Task brief.
Skip the images; return every entry exactly.
Top of Material to process
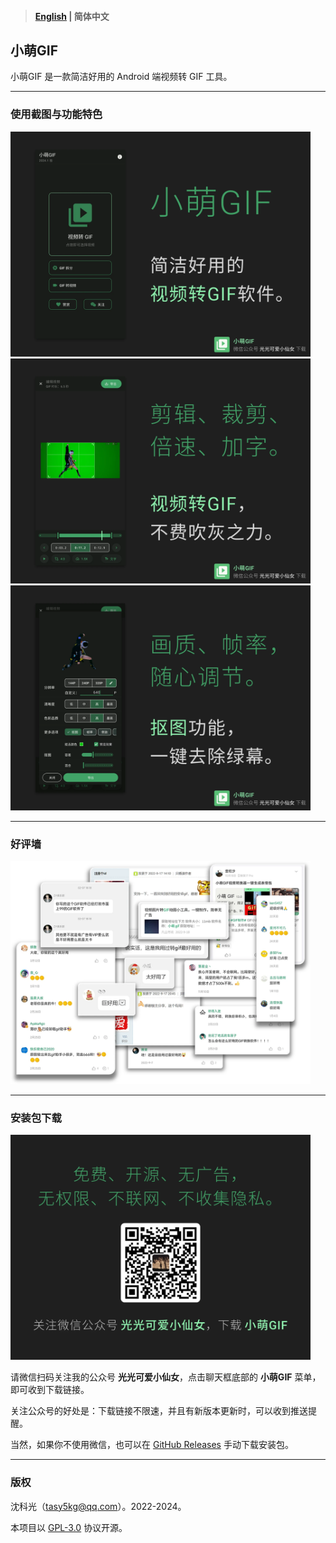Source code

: > #### [English](/README.md) | 简体中文

## 小萌GIF

小萌GIF 是一款简洁好用的 Android 端视频转 GIF 工具。

---

### 使用截图与功能特色

<img src="img1.webp" width="480"/>
<img src="img2.webp" width="480"/>
<img src="img3.webp" width="480"/>

---

### 好评墙

<img src="img11.webp" width="480"/>

---

### 安装包下载

<img src="img4.webp" width="480"/>

请微信扫码关注我的公众号 **光光可爱小仙女**，点击聊天框底部的 **小萌GIF** 菜单，即可收到下载链接。

关注公众号的好处是：下载链接不限速，并且有新版本更新时，可以收到推送提醒。

当然，如果你不使用微信，也可以在 [GitHub Releases](https://github.com/tasy5kg/CuteGIF/releases) 手动下载安装包。

---

### 版权

沈科光（[tasy5kg@qq.com](mailto:tasy5kg@qq.com)）。2022-2024。

本项目以 [GPL-3.0](/COPYING) 协议开源。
Bottom of Material to process
Exercise response.
Source code

: > #### [English](/README.md) | 简体中文

## 小萌GIF

小萌GIF 是一款简洁好用的 Android 端视频转 GIF 工具。

---

### 使用截图与功能特色

<img src="img1.webp" width="480"/>
<img src="img2.webp" width="480"/>
<img src="img3.webp" width="480"/>

---

### 好评墙

<img src="img11.webp" width="480"/>

---

### 安装包下载

<img src="img4.webp" width="480"/>

请微信扫码关注我的公众号 **光光可爱小仙女**，点击聊天框底部的 **小萌GIF** 菜单，即可收到下载链接。

关注公众号的好处是：下载链接不限速，并且有新版本更新时，可以收到推送提醒。

当然，如果你不使用微信，也可以在 [GitHub Releases](https://github.com/tasy5kg/CuteGIF/releases) 手动下载安装包。

---

### 版权

沈科光（[tasy5kg@qq.com](mailto:tasy5kg@qq.com)）。2022-2024。

本项目以 [GPL-3.0](/COPYING) 协议开源。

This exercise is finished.